The study suggests that recent pollution controls designed to cut down on industrial and vehicular emissions may be doing a better job of lowering dangerous ozone levels than even the Community Multiscale Air Quality (CMAQ) model has calculated.
In fact, the CMAQ may have misjudged ozone level reductions by 20 to 60 percent, the authors claim in a paper published online by the journal Atmospheric Environment. The effect is especially prevalent in the northeast, where the effect has surpassed what had been expected following cuts to nitrogen oxide (NOx) emissions between 2002 and 2006.
“The models have been underpredicting how much benefit we get from controlling NOx emissions in some instances,” said Daniel Cohan, an assistant professor of civil and environmental engineering at the university. Cohan authored the study along with Wei Zhou, a Rice graduate student, and Dr. Sergey Napelenok, a scientist working in the US Environmental Protection Agency´s (EPA) Atmospheric Modeling and Analysis Division.
“Following major controls of NOx, ozone has come down more quickly than anticipated,” Cohan added. “This is good news. But it also poses a challenge because states rely upon models to predict whether they´ll attain ozone standards in the future. If the models have key uncertainties that affect their responsiveness, that can affect the states´ control strategies.”
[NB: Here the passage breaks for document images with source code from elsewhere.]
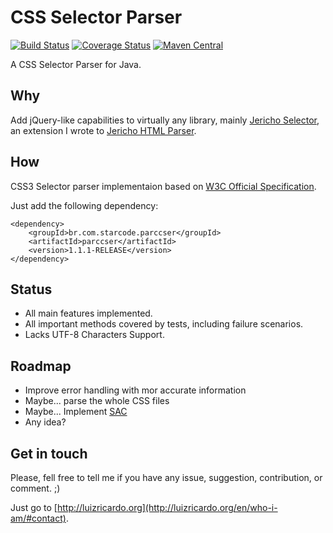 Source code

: CSS Selector Parser
===================

[![Build Status](https://travis-ci.org/utluiz/parCSSer.svg?branch=master)](https://travis-ci.org/utluiz/parCSSer)
[![Coverage Status](https://coveralls.io/repos/utluiz/jericho-selector/badge.svg)](https://coveralls.io/r/utluiz/jericho-selector)
[![Maven Central](https://maven-badges.herokuapp.com/maven-central/br.com.starcode.parccser/parccser/badge.svg)](https://maven-badges.herokuapp.com/maven-central/br.com.starcode.parccser/parccser)



A CSS Selector Parser for Java.

## Why

Add jQuery-like capabilities to virtually any library, mainly [Jericho Selector](https://github.com/utluiz/jericho-selector/), an extension I wrote to [Jericho HTML Parser](http://jericho.htmlparser.net).

## How 

CSS3 Selector parser implementaion based on [W3C Official Specification][1].

Just add the following dependency:

	<dependency>
		<groupId>br.com.starcode.parccser</groupId>
		<artifactId>parccser</artifactId>
		<version>1.1.1-RELEASE</version>
	</dependency>

## Status

- All main features implemented. 
- All important methods covered by tests, including failure scenarios.
- Lacks UTF-8 Characters Support.

## Roadmap

- Improve error handling with mor accurate information
- Maybe... parse the whole CSS files
- Maybe... Implement [SAC](http://www.w3.org/Style/CSS/SAC/)
- Any idea?

## Get in touch

Please, fell free to tell me if you have any issue, suggestion, contribution, or comment. ;)

Just go to [http://luizricardo.org](http://luizricardo.org/en/who-i-am/#contact).

  [1]: http://www.w3.org/TR/css3-selectors/
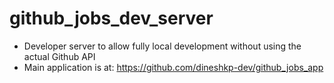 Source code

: # github_jobs_dev_server
- Developer server to allow fully local development without using the actual Github API
- Main application is at: https://github.com/dineshkp-dev/github_jobs_app
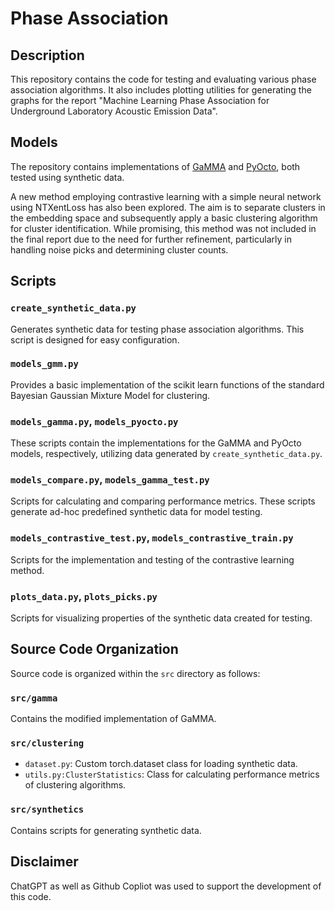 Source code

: # Phase Association

## Description
This repository contains the code for testing and evaluating various phase association algorithms. It also includes plotting utilities for generating the graphs for the report "Machine Learning Phase Association for Underground Laboratory Acoustic Emission Data".

## Models
The repository contains implementations of [GaMMA](https://github.com/AI4EPS/GaMMA) and [PyOcto](https://github.com/yetinam/pyocto), both tested using synthetic data.

A new method employing contrastive learning with a simple neural network using NTXentLoss has also been explored. The aim is to separate clusters in the embedding space and subsequently apply a basic clustering algorithm for cluster identification. While promising, this method was not included in the final report due to the need for further refinement, particularly in handling noise picks and determining cluster counts.

## Scripts

### `create_synthetic_data.py`
Generates synthetic data for testing phase association algorithms. This script is designed for easy configuration.

### `models_gmm.py`
Provides a basic implementation of the scikit learn functions of the standard Bayesian Gaussian Mixture Model for clustering.

### `models_gamma.py`, `models_pyocto.py`
These scripts contain the implementations for the GaMMA and PyOcto models, respectively, utilizing data generated by `create_synthetic_data.py`.

### `models_compare.py`, `models_gamma_test.py`
Scripts for calculating and comparing performance metrics. These scripts generate ad-hoc predefined synthetic data for model testing.

### `models_contrastive_test.py`, `models_contrastive_train.py`
Scripts for the implementation and testing of the contrastive learning method.

### `plots_data.py`, `plots_picks.py`
Scripts for visualizing properties of the synthetic data created for testing.

## Source Code Organization
Source code is organized within the `src` directory as follows:

### `src/gamma`
Contains the modified implementation of GaMMA.

### `src/clustering`
- `dataset.py`: Custom torch.dataset class for loading synthetic data.
- `utils.py:ClusterStatistics`: Class for calculating performance metrics of clustering algorithms.

### `src/synthetics`
Contains scripts for generating synthetic data.


## Disclaimer
ChatGPT as well as Github Copliot was used to support the development of this code.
Rather than being emitted directly, ozone actually forms from NOx and hydrocarbon emissions that combine close to ground level. In order to help states comply with EPA standards for ozone — which are currently at 75 parts per billion (ppb) — modeling of the complex chemistry behind the process is required, the researchers explain.
More than a decade ago, the EPA mandated a cap-and-trade program known as the NOx SIP Call, which was designed to lower emissions of the ozone-forming compound from states in the eastern US.
During the first four years following the program´s implementation, the emission levels served as a sort of real-world experiment that allowed the Rice University team to determine exactly how accurate computer modeling was at predicting improving air quality conditions. As it turns out, the simulated drop in ozone was 4.6 ppb, but observational research put the levels at 8 ppb — a significant difference, according to the researchers.
“How ozone responds to changes in NOx and hydrocarbons is a nonlinear chemistry,” Cohan said. “So it´s certainly possible that even the best models could be slightly inaccurate in defining those relationships. It tells us that, as modelers, we need to revisit the formulations, especially the chemistry.”
“The goal of everyone in the process is to reach attainment in the most cost-effective manner possible, and we need accurate models to inform those decisions,” he added.